Begin at the line below that contains "- [application](def://)". Repeat it and all remaining lines of the records exactly.
___ Records
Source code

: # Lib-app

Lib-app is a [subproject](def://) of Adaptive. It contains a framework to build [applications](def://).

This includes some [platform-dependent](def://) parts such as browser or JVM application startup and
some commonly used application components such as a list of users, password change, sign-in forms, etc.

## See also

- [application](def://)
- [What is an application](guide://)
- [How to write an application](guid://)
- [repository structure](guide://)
______
■ **Answer section**:
- [application](def://)
- [What is an application](guide://)
- [How to write an application](guid://)
- [repository structure](guide://)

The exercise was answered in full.